Already, the solar industry employs nearly double the coal industry nationwide. Investment in clean energy in Appalachia would bring plentiful jobs in infrastructure construction, operations maintenance, and systems design. Many of these jobs would not even require beyond a high school diploma, making them accessible to the former miners. While mining jobs offered high pay due to the dangerous conditions, they simply do not exist any longer. According to the Brookings Institution, clean energy jobs pay better than the national average and require lower educational attainment. Not only does this accessibility indicate expanded opportunity for employment for Appalachians, but also mitigates the risk of underemployment and low wages.

However, politics and Big Coal currently stand in the way of such a mutually beneficial transformation of the economic landscape. What is clearly needed is a massive clean energy infrastructure investment that market forces have not met. Even when private companies try to conduct large scale renewable construction projects in Appalachia, coal companies, deeply entrenched in the political landscape, stand in the way. Plans for a solar farm on Bent Mountain took years of litigation to move forward in a legal battle against Kentucky Fuel, owned by West Virginia Governor Jim Justice. Much of the land with solar and wind utility is also owned by coal companies or their beneficiaries. Simply refusing to sell might also throw a wrench into the whole ordeal. At the federal level, about one in four members of Congress have investments in fossil fuels. West Virginia’s own (Democrat) Senator Joe Manchin has the most in the Senate, with between one to five million dollars in Enersystems, his family coal business. Clearly, the roots of Big Coal power run deep and broad within Appalachia and US power structures. It will take incredible political and economic clout and might to push forward an energy sourcing and jobs metamorphosis.

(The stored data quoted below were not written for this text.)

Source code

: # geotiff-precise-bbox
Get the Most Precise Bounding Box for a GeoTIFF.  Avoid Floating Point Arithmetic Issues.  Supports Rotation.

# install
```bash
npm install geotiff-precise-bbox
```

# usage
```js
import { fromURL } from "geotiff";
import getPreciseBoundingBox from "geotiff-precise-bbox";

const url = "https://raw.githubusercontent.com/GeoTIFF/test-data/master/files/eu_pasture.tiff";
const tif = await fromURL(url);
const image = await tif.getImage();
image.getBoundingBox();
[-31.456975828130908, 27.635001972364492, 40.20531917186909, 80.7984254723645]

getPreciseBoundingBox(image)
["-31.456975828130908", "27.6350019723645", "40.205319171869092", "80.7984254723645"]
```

Such strength and pressure could come from the federal government. However, only 42 percent of respondents to a 2020 study by Pew Research Center claim climate change as a “very important” issue when it comes to their vote in the upcoming presidential election. The government is unlikely to support such a policy that is unpopular among the public. In contrast, 79 percent of respondents to this same survey consider the economy to be a “very important issue.” Perhaps, then, it is time to reframe the debate over green energy around the economy, highlighting job growth and investment opportunities. Since existentialism and the threat of global climate catastrophe have proven not enough to stir the masses, campaigning green infrastructure development on its economic stimulus benefit would feed two birds with one scone.

Moving forward from the Covid-19 pandemic and its subsequent economic downturn will require government stimulus of a grand scale. With economic stimuli comes the unique opportunity of the governing body to influence the economy with specificity and intention. A progressive-thinking legislature should incorporate never-before-seen investment into the clean energy sector, particularly in Appalachia. A Biden win and Democratic Senate seizure this November could very well see such a powerful and advantageous move. A Trump win? Well, Appalachia can then expect another four years of “bringing coal back.”